Abraham Foxman has no interest in getting together with Rep. Charles Rangel to mend fences after tensions between the two resurfaced last week over the congressman’s comments on the war in Iraq and the Holocaust.
Foxman, national director of the Anti-Defamation League, said a truce from a similar meeting to patch up their differences has not held up.
"There is absolutely no reason to speak to him," he said Sunday.
The dustup began June 6 when Rangel told WWRL-AM radio hosts Steve Malzberg and Karen Hunter that the Iraq war was "just as bad as the 6 million Jews being killed" because of the lack of public outcry.

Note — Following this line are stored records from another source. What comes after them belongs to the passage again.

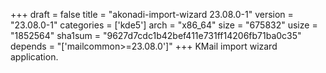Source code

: +++
draft = false
title = "akonadi-import-wizard 23.08.0-1"
version = "23.08.0-1"
categories = ['kde5']
arch = "x86_64"
size = "675832"
usize = "1852564"
sha1sum = "9627d7cdc1b42bef411e731ff14206fb71ba0c35"
depends = "['mailcommon>=23.08.0']"
+++
KMail import wizard application.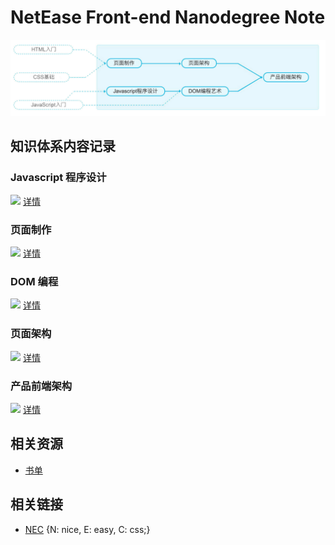 # NetEase Front-end Nanodegree Note

![](img/C/career-path.jpg)

## 知识体系内容记录

### Javascript 程序设计

![](http://progressed.io/bar/68?title=Progress) [详情](JavascriptDesignPattern.md)

### 页面制作

![](http://progressed.io/bar/48?title=Progress) [详情](WebCreation.md)

### DOM 编程

![](http://progressed.io/bar/0?title=Progress) [详情](#)

### 页面架构

![](http://progressed.io/bar/0?title=Progress) [详情](#)

### 产品前端架构

![](http://progressed.io/bar/0?title=Progress) [详情](#)

## 相关资源

- [书单](Booklist.md)

## 相关链接

- [NEC](http://nec.netease.com/) {N: nice, E: easy, C: css;}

"The whole world knew and they were quiet about it because their ox wasn’t being gored," said Rangel, who represents Harlem and is the ranking Democrat on the powerful House Ways and Means Committee.

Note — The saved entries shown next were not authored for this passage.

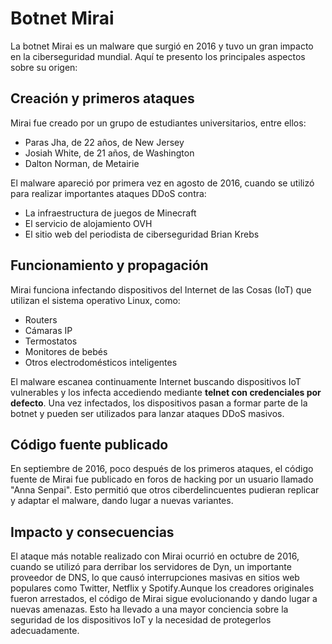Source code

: 
# Botnet Mirai

La botnet Mirai es un malware que surgió en 2016 y tuvo un gran impacto en la ciberseguridad mundial. Aquí te presento los principales aspectos sobre su origen:

## Creación y primeros ataques

Mirai fue creado por un grupo de estudiantes universitarios, entre ellos:

- Paras Jha, de 22 años, de New Jersey
- Josiah White, de 21 años, de Washington
- Dalton Norman, de Metairie[](https://es.wikipedia.org/wiki/Mirai_%28malware%29)[](https://www.avast.com/es-es/c-mirai)

El malware apareció por primera vez en agosto de 2016, cuando se utilizó para realizar importantes ataques DDoS contra:

- La infraestructura de juegos de Minecraft
- El servicio de alojamiento OVH
- El sitio web del periodista de ciberseguridad Brian Krebs[](https://www.avast.com/es-es/c-mirai)

## Funcionamiento y propagación

Mirai funciona infectando dispositivos del Internet de las Cosas (IoT) que utilizan el sistema operativo Linux, como:

- Routers
- Cámaras IP
- Termostatos
- Monitores de bebés
- Otros electrodomésticos inteligentes[](https://www.avast.com/es-es/c-mirai)[](https://www.cloudflare.com/es-es/learning/ddos/glossary/mirai-botnet/)

El malware escanea continuamente Internet buscando dispositivos IoT vulnerables y los infecta accediendo mediante **telnet con credenciales por defecto**[](https://es.wikipedia.org/wiki/Mirai_%28malware%29). Una vez infectados, los dispositivos pasan a formar parte de la botnet y pueden ser utilizados para lanzar ataques DDoS masivos.

## Código fuente publicado

En septiembre de 2016, poco después de los primeros ataques, el código fuente de Mirai fue publicado en foros de hacking por un usuario llamado "Anna Senpai"[](https://www.avast.com/es-es/c-mirai). Esto permitió que otros ciberdelincuentes pudieran replicar y adaptar el malware, dando lugar a nuevas variantes.

## Impacto y consecuencias

El ataque más notable realizado con Mirai ocurrió en octubre de 2016, cuando se utilizó para derribar los servidores de Dyn, un importante proveedor de DNS, lo que causó interrupciones masivas en sitios web populares como Twitter, Netflix y Spotify[](https://www.avast.com/es-es/c-mirai)[](https://www.cloudflare.com/es-es/learning/ddos/glossary/mirai-botnet/).Aunque los creadores originales fueron arrestados, el código de Mirai sigue evolucionando y dando lugar a nuevas amenazas. Esto ha llevado a una mayor conciencia sobre la seguridad de los dispositivos IoT y la necesidad de protegerlos adecuadamente.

He added that he was not comparing the war itself to the Holocaust, only the public reaction."I am saying that people’s silence when they know terrible things are happening is the same thing as the Holocaust," said Rangel.
Foxman later told a Daily News columnist, "It is outrageous that a leader of Congress would compare one thing to the other. Sometimes we say it’s ignorance. Charlie Rangel is not ignorant. Charlie Rangel has been there."

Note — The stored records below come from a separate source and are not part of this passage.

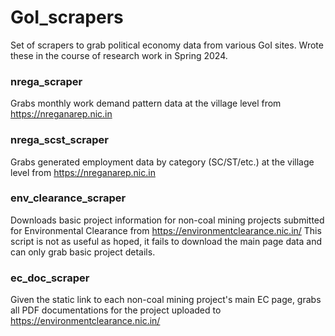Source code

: # GoI_scrapers
Set of scrapers to grab political economy data from various GoI sites. Wrote these in the course of research work in Spring 2024.

### nrega_scraper
Grabs monthly work demand pattern data at the village level from https://nreganarep.nic.in

### nrega_scst_scraper
Grabs generated employment data by category (SC/ST/etc.) at the village level from https://nreganarep.nic.in

### env_clearance_scraper
Downloads basic project information for non-coal mining projects submitted for Environmental Clearance from https://environmentclearance.nic.in/
This script is not as useful as hoped, it fails to download the main page data and can only grab basic project details.

### ec_doc_scraper
Given the static link to each non-coal mining project's main EC page, grabs all PDF documentations for the project uploaded to https://environmentclearance.nic.in/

Foxman then suggested Rangel apologize for the comment, both in general and to the U.S. troops in Iraq he felt were defamed by the comparison.
That prompted Rangel, who is black, to issue a statement declaring that "Abe Foxman has made a living attacking black leaders on charges of anti-Semitism. His statements are usually libelous, divisive and serve no purpose but to pit blacks and Jews against each other while keeping Foxman’s name in the newspapers.
"In an interview on the cable channel New York 1 Friday, Rangel went further, saying he "can’t remember [Foxman] bringing people together to do anything positive."
Rangel also mentioned Foxman’s recent clash with Russell Simmons over the hip hop producer’s support of Minister Louis Farrakhan’s Million Youth March.Rangel declined to apologize, saying he was confident the Jewish community knew of his record on supporting Israel and that he hadn’t meant to belittle the Holocaust.
The controversy resonates personally for both men. Foxman survived the Holocaust as a child, an experience that drove him to devote his career to fighting anti-Semitism.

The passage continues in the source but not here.